- _BRIEF_
Only the lines below starting at the one that contains "developed by Microsoft" and ending at the one that contains "transliterated: (just use" are to be reproduced, exactly and with both ends kept.

- _DATA RECORDS_

□ □ □ □

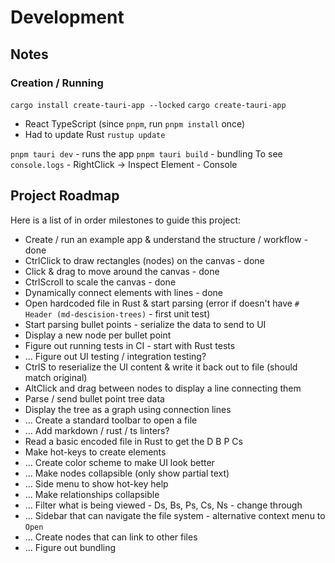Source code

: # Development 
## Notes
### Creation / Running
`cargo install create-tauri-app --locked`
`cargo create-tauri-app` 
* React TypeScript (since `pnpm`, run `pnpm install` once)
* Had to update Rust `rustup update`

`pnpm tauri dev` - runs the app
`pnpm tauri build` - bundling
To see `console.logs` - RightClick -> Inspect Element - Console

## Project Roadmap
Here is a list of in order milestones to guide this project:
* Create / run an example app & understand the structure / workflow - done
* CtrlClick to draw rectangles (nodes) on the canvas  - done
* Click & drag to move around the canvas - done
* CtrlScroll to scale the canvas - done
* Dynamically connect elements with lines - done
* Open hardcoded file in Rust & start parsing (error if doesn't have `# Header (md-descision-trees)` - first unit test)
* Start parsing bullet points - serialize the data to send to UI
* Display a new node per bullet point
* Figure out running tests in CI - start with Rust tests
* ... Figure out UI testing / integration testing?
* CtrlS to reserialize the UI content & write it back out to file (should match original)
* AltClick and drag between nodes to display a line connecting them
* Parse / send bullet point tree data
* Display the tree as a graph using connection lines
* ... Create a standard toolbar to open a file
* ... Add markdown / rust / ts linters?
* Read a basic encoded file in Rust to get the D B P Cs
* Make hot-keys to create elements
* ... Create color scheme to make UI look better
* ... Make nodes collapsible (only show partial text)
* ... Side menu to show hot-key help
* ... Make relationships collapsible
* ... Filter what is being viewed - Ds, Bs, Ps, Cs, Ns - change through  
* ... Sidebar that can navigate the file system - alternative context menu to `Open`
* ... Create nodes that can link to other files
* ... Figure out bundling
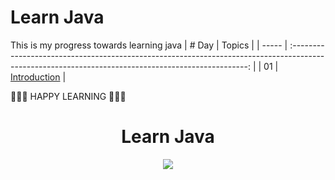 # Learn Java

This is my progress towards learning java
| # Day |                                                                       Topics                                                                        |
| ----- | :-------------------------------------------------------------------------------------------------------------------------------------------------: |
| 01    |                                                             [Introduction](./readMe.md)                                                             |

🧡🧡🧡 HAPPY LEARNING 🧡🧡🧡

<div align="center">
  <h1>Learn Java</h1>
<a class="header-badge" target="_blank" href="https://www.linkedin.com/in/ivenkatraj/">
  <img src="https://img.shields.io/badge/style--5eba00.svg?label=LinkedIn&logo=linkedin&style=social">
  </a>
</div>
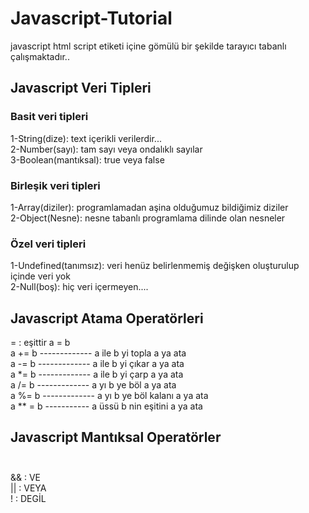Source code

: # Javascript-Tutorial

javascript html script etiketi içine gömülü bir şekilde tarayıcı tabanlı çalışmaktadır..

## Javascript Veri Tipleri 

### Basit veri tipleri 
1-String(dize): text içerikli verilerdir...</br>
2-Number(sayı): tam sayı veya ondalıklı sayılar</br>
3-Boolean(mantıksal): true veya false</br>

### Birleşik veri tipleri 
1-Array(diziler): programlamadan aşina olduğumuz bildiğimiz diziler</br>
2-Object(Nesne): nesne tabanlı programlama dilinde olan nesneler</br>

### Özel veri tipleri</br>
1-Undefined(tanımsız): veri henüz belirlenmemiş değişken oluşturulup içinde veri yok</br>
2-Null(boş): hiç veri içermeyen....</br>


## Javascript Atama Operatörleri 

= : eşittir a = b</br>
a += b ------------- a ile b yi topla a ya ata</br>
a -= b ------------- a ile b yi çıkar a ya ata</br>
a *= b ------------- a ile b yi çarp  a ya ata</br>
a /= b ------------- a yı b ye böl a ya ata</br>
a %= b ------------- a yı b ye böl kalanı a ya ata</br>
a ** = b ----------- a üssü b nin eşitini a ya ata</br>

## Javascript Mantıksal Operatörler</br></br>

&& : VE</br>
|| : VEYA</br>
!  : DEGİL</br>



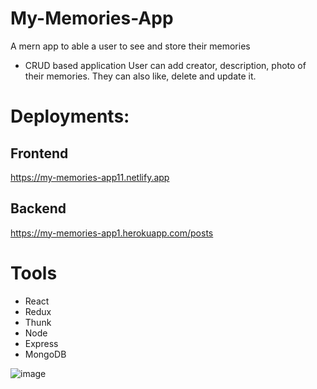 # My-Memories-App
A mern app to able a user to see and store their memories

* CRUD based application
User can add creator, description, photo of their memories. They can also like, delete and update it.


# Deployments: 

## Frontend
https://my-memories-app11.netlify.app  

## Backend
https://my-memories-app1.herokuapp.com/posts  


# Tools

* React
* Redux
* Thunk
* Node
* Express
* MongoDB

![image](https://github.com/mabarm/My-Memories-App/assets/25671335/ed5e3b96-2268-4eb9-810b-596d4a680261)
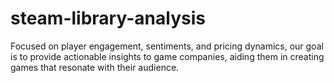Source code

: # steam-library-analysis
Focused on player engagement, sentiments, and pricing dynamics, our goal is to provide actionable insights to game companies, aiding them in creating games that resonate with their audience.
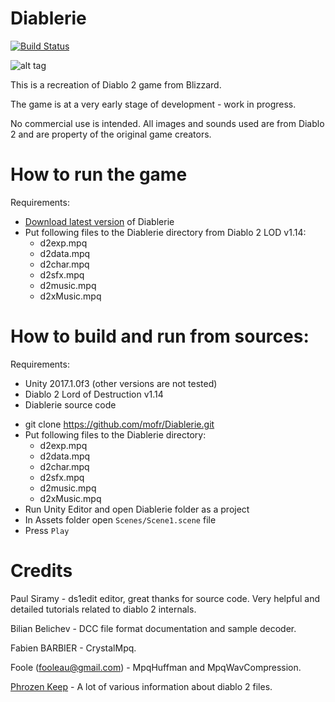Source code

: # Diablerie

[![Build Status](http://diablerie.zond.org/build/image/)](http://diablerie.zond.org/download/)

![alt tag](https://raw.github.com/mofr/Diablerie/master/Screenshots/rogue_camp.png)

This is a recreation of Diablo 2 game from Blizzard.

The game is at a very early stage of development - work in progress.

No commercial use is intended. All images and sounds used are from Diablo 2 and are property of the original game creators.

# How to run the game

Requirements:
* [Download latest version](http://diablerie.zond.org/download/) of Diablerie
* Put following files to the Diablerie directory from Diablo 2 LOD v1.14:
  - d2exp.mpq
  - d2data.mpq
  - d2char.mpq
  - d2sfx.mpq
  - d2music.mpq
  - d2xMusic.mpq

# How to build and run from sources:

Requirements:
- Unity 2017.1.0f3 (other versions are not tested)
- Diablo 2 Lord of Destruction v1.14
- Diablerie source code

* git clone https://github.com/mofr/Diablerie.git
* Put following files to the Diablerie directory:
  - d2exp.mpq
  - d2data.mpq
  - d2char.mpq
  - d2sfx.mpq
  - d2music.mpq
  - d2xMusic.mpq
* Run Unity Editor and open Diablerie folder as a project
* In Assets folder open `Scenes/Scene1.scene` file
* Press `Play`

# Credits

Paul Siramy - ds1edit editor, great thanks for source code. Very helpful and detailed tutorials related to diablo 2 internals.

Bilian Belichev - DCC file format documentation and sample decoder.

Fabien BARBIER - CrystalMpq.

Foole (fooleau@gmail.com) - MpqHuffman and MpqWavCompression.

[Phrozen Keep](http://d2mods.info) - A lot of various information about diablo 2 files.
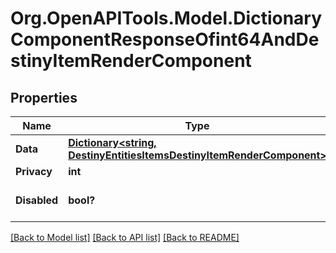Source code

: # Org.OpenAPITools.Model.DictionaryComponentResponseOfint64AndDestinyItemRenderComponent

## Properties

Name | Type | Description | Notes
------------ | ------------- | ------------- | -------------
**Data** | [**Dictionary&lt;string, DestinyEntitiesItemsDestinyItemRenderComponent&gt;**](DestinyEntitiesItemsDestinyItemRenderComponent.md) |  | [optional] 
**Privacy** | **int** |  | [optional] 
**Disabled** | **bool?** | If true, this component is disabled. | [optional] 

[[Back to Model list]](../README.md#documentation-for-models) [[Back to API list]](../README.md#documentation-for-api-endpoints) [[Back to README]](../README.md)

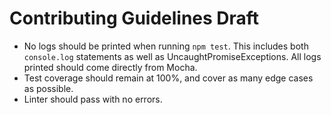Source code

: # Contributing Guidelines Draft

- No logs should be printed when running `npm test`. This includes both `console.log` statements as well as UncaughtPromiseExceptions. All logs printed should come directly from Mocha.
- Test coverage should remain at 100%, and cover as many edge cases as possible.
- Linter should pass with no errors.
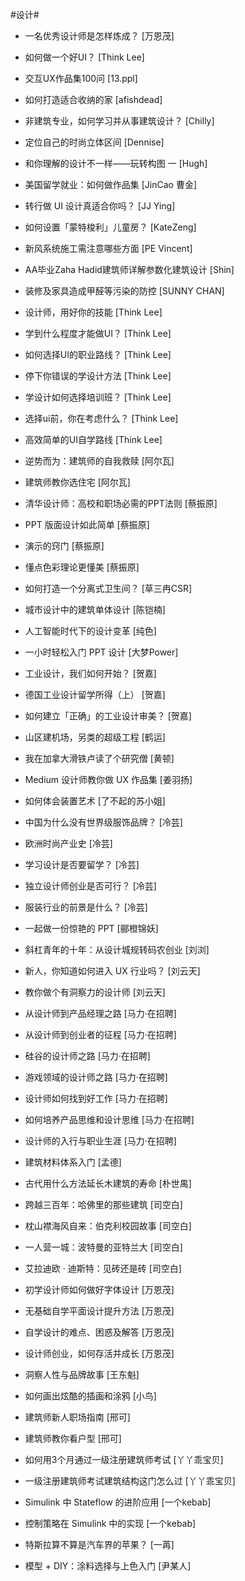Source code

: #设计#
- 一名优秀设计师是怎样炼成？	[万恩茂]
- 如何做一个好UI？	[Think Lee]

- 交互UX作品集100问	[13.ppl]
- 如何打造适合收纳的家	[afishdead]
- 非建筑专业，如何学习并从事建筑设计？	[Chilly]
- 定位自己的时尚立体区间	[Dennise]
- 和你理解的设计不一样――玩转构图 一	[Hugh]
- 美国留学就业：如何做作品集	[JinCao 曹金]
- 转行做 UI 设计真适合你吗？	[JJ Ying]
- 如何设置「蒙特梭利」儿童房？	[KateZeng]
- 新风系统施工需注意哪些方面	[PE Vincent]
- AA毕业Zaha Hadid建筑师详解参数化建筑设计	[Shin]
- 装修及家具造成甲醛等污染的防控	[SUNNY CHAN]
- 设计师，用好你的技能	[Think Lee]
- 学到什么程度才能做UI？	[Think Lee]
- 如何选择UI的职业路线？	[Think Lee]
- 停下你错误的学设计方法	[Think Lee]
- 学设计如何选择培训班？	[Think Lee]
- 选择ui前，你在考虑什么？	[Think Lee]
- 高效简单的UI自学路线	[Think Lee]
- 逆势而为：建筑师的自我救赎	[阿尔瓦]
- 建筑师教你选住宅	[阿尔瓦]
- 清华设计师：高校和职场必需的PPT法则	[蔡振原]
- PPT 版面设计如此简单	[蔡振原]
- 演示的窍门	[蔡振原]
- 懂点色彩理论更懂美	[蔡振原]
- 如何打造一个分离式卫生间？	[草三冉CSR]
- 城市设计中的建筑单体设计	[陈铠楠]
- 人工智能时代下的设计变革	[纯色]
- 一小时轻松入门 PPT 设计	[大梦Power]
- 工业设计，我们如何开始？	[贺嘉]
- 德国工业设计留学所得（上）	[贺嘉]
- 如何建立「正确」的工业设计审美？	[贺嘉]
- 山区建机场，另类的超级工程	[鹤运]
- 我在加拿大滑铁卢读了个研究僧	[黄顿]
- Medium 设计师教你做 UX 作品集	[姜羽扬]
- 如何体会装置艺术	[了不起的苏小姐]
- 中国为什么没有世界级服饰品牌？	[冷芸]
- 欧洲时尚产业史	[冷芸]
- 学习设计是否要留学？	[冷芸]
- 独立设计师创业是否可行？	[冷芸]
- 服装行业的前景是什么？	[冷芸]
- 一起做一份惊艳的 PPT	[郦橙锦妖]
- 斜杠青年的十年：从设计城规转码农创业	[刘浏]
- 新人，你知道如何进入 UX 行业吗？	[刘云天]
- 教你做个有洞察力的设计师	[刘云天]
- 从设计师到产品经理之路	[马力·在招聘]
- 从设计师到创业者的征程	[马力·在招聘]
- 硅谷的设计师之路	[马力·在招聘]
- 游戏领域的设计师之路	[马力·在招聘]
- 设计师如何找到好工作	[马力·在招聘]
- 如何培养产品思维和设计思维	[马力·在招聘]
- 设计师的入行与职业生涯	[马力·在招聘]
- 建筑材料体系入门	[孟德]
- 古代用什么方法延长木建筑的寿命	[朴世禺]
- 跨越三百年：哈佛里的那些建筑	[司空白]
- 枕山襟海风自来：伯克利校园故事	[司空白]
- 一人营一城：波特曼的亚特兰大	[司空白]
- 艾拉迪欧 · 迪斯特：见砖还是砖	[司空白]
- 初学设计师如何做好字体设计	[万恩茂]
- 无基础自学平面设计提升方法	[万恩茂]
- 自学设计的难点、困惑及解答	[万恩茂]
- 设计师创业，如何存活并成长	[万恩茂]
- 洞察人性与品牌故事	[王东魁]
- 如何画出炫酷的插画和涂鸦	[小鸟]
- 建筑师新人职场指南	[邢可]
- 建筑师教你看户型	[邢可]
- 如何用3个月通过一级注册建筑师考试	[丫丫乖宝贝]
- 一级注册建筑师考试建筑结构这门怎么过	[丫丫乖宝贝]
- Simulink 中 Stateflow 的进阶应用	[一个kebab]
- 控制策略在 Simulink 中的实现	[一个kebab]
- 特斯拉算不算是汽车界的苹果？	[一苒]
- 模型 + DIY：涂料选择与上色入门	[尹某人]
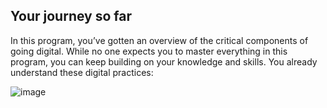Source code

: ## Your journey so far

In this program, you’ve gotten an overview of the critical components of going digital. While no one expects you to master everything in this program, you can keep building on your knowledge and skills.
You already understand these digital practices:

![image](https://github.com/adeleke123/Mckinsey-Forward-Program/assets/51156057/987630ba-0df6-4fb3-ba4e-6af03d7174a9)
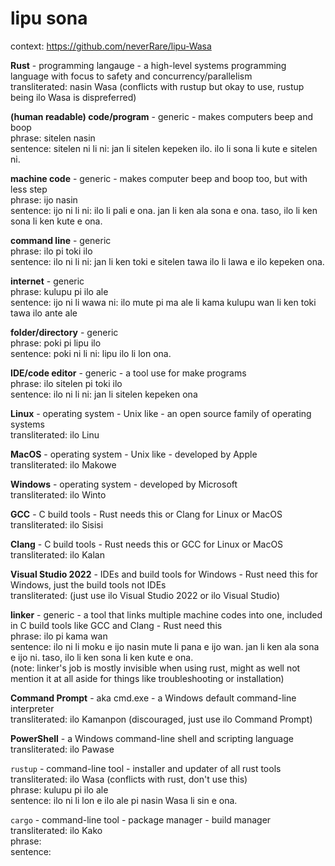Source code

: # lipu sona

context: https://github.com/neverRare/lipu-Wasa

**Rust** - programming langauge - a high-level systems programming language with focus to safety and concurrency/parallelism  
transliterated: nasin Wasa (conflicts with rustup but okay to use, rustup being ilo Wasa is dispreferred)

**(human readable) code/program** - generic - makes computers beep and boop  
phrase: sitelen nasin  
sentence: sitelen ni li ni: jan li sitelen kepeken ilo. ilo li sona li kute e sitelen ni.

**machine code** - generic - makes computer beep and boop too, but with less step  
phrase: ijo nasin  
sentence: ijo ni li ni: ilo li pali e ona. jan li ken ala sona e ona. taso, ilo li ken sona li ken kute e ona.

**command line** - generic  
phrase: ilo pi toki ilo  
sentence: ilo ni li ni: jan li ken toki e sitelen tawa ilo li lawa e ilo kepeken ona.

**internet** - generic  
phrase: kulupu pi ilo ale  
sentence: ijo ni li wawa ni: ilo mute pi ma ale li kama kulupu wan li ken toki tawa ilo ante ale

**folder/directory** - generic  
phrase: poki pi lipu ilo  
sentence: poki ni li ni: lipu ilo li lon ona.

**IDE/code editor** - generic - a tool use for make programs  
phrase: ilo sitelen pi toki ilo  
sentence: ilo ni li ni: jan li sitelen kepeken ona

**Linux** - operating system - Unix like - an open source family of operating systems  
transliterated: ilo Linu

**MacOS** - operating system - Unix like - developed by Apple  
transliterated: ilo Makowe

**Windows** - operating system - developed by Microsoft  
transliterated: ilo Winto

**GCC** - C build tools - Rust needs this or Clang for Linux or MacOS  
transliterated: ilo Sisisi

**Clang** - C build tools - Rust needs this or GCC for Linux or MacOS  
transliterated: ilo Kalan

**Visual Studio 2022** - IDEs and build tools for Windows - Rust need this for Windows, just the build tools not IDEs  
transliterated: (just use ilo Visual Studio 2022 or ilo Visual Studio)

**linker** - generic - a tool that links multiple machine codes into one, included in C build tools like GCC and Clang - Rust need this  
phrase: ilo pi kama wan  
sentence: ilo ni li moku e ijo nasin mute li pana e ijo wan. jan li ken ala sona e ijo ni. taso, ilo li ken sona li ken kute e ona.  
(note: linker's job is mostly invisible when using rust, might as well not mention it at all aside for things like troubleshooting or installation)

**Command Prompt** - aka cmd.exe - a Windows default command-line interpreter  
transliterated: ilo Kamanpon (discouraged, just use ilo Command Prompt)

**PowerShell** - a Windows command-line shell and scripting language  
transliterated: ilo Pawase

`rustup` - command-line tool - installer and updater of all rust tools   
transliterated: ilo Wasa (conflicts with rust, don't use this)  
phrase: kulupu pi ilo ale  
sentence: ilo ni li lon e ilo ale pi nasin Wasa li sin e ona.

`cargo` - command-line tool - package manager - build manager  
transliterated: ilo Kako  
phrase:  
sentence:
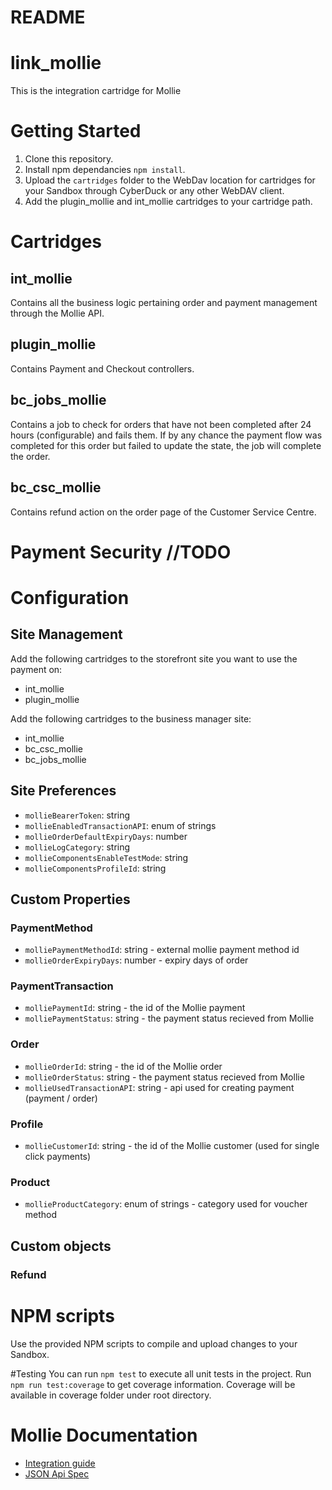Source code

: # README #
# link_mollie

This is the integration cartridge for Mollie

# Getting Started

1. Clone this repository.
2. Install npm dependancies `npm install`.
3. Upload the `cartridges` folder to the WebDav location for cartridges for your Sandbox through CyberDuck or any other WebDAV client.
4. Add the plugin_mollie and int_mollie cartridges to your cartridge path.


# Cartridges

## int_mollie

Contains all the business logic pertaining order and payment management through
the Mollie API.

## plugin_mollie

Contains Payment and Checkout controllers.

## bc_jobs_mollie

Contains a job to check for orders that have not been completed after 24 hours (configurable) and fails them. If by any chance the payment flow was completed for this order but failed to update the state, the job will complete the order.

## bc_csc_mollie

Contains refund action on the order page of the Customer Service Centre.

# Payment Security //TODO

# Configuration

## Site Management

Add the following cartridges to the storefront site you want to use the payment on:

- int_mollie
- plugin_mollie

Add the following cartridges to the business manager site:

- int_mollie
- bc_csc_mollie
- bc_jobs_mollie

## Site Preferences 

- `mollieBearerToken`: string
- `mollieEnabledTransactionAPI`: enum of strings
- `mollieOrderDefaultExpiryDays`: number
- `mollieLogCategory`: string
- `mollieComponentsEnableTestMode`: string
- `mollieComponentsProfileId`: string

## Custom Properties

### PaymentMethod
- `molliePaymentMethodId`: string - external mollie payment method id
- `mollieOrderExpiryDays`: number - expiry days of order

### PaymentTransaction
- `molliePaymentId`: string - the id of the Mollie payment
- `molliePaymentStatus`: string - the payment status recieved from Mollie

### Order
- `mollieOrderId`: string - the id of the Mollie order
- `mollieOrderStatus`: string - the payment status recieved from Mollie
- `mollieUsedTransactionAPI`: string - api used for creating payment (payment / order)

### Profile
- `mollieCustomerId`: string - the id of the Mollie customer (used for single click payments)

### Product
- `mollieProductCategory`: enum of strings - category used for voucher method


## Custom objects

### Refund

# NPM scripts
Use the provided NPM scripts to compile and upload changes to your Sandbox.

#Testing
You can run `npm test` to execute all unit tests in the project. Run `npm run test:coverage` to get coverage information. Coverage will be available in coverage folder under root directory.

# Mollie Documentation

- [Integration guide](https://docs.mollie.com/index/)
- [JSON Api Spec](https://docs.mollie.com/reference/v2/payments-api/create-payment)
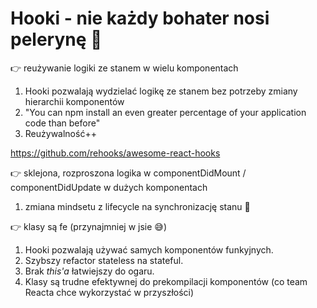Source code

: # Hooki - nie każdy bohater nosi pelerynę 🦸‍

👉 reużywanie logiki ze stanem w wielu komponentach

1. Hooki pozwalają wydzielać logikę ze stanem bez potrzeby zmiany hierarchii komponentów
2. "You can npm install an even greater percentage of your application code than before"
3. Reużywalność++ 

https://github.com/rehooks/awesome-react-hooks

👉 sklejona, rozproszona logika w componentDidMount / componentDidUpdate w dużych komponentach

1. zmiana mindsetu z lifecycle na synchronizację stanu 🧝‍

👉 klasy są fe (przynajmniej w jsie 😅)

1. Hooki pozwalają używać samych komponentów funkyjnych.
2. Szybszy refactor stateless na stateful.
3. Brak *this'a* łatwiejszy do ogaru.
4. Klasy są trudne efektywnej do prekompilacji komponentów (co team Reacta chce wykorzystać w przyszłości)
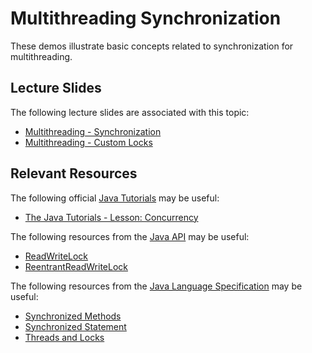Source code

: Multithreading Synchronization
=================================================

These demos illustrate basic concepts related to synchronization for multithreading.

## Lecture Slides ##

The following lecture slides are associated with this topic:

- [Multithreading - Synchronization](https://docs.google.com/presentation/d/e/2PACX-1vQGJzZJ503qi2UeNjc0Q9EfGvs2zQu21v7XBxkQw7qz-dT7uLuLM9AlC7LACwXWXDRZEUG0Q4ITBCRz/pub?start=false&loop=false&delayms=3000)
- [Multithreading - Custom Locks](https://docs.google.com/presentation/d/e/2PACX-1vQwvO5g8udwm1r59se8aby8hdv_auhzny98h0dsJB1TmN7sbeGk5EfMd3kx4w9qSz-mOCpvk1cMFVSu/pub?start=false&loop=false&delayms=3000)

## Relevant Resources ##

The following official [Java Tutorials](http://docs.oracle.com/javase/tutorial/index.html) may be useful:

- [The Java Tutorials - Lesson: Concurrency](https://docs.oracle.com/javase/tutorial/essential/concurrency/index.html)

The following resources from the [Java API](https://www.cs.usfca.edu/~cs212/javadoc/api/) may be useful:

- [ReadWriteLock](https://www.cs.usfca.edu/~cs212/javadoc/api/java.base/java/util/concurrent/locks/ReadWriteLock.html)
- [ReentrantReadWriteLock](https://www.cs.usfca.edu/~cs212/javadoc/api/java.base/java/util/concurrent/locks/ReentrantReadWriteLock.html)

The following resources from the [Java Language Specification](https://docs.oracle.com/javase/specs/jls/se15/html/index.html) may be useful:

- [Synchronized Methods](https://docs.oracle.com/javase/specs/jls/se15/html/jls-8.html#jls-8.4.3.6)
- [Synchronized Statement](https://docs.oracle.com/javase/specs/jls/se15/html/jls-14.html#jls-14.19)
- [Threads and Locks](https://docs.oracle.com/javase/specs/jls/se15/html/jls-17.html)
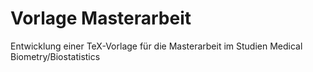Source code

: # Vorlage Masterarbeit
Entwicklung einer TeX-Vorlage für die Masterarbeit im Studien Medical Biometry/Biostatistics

□ □ □ □

- _WRITTEN ANSWER_
**Windows** - operating system - developed by Microsoft  
transliterated: ilo Winto

**GCC** - C build tools - Rust needs this or Clang for Linux or MacOS  
transliterated: ilo Sisisi

**Clang** - C build tools - Rust needs this or GCC for Linux or MacOS  
transliterated: ilo Kalan

**Visual Studio 2022** - IDEs and build tools for Windows - Rust need this for Windows, just the build tools not IDEs  
transliterated: (just use ilo Visual Studio 2022 or ilo Visual Studio)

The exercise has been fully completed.